People catching king crab for personal use throughout Southeast Alaska will be required to obtain a permit and report their catch, a requirement already in place around Juneau. Alaska’s Board of Fisheries in January made that change and voted to lower the daily bag limit for the valuable crab around most of the region.
The board generated proposal had two parts, one was to require a permit for personal use king crab fishing throughout Southeast. Such a permit, already in place near Juneau, requires catch reporting and was a change supported by the Alaska Department of Fish and Game.
“More accurate estimates of harvests by user groups would improve red king crab stock assessment in surveyed areas because a key component of population modeling requires knowledge of all known mortality,” said Adam Messmer, the department’s shellfish assistant manager for Southeast. “The information collected would also show the relative importance of specific areas to personal use harvest which are currently unknown.”
The other part of the proposal was to reduce the daily bag limit for most of the region from six crab to three crab a person. Outside of parts of Lynn Canal and the waters around Juneau, six is the maximum bag limit allowed when crab are abundant enough to allow a commercial fishery like last year. But in years of low abundance, the bag limit can be adjusted down.
Kathy Hansen, executive director of the Southeast Alaska Fishermen’s Alliance, a commercial fishing industry group, voiced support for both changes. “It’s a very important component for us to figure out what is going on with the resource,” Hansen said. “Equally added on to the proposal is the reducing the bag limit to three king crab. This is a really reasonable amount. If you put a bag limit of six crab on it, people try to take all six and then they get home. They’re not sure what they do with it and the give it to all their friends ‘cause we got extra. And then they go out and do it again the following week or couple weeks.”
Another commercial fishing group, the Petersburg Vessel Owner’s Association was opposed to the change because it was board generated with less time for public comment.

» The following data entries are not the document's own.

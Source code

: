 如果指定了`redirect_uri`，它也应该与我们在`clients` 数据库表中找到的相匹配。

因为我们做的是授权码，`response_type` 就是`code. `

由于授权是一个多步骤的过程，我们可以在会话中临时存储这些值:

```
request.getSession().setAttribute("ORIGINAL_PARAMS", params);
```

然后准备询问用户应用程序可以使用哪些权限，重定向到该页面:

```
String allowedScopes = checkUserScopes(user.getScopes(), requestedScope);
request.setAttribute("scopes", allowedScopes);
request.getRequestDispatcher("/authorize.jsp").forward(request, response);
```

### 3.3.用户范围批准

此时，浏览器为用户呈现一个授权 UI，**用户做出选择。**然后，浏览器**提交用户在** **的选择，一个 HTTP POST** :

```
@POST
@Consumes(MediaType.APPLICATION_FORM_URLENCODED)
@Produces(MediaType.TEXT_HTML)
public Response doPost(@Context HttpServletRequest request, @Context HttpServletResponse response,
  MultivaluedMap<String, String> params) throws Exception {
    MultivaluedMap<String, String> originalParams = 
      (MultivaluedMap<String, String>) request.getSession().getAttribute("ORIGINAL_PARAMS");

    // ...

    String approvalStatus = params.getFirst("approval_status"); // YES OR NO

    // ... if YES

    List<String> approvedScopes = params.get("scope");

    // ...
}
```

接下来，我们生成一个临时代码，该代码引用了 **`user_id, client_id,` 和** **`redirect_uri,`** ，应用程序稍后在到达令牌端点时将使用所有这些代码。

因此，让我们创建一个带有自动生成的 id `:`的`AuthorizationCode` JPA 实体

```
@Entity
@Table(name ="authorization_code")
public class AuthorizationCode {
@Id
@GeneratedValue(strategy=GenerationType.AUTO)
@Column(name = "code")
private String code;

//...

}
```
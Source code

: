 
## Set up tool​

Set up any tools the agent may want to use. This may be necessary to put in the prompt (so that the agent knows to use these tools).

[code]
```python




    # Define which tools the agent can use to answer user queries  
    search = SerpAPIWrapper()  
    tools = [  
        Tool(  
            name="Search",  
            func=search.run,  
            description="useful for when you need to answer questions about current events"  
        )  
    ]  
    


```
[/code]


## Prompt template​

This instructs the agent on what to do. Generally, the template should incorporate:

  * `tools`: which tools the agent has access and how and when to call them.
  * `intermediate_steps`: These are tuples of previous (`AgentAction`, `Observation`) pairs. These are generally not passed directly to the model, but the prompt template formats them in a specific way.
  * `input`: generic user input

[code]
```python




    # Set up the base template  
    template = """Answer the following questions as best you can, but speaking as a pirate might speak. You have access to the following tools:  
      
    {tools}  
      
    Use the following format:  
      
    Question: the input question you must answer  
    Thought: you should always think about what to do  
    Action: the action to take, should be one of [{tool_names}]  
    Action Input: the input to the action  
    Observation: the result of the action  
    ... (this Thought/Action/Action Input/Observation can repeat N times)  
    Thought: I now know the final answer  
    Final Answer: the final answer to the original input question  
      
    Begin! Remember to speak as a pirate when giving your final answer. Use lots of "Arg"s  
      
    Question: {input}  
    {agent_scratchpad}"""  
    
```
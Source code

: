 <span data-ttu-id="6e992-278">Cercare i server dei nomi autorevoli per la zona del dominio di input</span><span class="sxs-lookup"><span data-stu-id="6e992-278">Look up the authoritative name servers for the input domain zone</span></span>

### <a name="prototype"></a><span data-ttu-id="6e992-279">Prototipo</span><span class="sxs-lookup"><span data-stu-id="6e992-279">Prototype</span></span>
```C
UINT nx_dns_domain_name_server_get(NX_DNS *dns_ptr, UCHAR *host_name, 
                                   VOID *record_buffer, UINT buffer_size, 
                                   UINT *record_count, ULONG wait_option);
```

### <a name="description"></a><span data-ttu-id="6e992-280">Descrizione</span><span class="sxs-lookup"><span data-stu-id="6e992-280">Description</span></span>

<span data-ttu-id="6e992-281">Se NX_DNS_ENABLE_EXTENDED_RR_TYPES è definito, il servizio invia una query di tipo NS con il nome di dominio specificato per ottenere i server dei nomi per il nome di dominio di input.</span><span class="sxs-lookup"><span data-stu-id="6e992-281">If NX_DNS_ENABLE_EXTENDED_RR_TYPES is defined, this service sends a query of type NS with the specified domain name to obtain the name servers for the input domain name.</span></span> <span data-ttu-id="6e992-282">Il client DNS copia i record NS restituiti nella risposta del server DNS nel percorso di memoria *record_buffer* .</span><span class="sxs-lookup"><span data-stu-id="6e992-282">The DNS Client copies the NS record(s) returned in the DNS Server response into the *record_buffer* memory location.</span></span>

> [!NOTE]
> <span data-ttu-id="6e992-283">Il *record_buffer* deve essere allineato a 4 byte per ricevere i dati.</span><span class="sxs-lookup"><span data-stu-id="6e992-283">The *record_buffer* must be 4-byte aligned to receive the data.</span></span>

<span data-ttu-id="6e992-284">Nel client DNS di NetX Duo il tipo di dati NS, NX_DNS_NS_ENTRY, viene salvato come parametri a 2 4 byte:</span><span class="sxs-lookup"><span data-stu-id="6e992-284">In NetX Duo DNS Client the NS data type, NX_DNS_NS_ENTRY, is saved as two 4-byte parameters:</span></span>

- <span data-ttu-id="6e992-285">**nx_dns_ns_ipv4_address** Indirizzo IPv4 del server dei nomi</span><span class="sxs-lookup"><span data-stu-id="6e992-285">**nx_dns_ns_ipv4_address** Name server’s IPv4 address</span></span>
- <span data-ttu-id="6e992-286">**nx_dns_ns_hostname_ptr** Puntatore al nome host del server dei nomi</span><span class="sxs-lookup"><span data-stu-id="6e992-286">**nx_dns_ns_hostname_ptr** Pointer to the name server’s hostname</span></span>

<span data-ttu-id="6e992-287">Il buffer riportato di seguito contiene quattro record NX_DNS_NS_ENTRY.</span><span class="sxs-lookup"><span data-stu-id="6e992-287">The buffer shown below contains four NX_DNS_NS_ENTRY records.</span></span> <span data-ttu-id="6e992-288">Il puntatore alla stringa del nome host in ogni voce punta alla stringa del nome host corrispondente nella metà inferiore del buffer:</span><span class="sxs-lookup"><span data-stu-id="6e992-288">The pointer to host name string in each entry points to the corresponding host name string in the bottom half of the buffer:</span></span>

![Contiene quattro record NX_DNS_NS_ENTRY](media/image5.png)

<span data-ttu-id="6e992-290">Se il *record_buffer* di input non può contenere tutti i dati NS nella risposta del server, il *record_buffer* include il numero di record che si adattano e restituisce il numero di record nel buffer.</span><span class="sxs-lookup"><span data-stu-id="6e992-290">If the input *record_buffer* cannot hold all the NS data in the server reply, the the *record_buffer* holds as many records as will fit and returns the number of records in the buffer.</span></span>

PVOA executive director Megan O’Neil did not think the catch was very large outside of the Juneau area. “The process in place right now works good to quantify the removals there but I think you’ll find that there’s not very much removals outside of that area for the personal use fishery,” O’Neil said.
Fish and Game has limited information about the catch in region beyond Juneau. Some of the catch is reported by people responding to a mail-out survey. That reporting shows an average annual catch of 1,237 crab in the region, although that’s considered only a minimum estimate. Assuming those crab average around seven pounds each as they do in the commercial fishery, that’s an annual catch of more than 8,600 pounds. The most recent commercial harvest was around 120,000 pounds.
Several board members opposed the change coming from the board and not a member of the public.
“This board generated proposal would lower the limit from six to three, the bag and possession limit and I have issue with that. It could’ve and should’ve come in as a proposal from the public,” said Reed Morisky of Fairbanks.
It was one of two board generated shellfish proposals considered at the Southeast meeting.
“I think a 50 percent arbitrary allocation cut is excessive and not appropriate at this time based on the information we have before us, of the relatively small take by personal use fishermen,” said board member Israel Payton of Wasilla.
Others thought the bag limit should be cut. Board member John Jensen owns a boat rental business in Petersburg and reported on what he sees on the docks.
“I’m watching people come in daily in Petersburg with their bag limit,” Jensen said. “Two or three guys will go out in a boat and they’ll all get their bag limit and they’re bringing these buckets of crab in, everyday. I think this would help alleviate that.”
Anchorage board member Alan Cain agreed the bag limit was being abused. Cain worked for state in wildlife law enforcement around Southeast.
“I’ve looked at many bays and inlets, been in them and observed people fishing throughout Southeast Alaska over my career and a three king crab per person per day bag limit usually allows multiple bag limits to come aboard the vessel which is more than enough king crab for a family or group to enjoy and I have always worried about the six crab limit and like chairman Jensen have seen it abused,” Cain said.
Payton moved to amend the proposal to remove the bag limit reduction. That failed on a 3-4 vote with only Robert Ruffner of Soldotna, Payton and Morisky voting for the change. The unchanged motion passed unanimously as board members voiced support for the reporting requirement. But it also includes the maximum bag limit reduction from six down to three crab.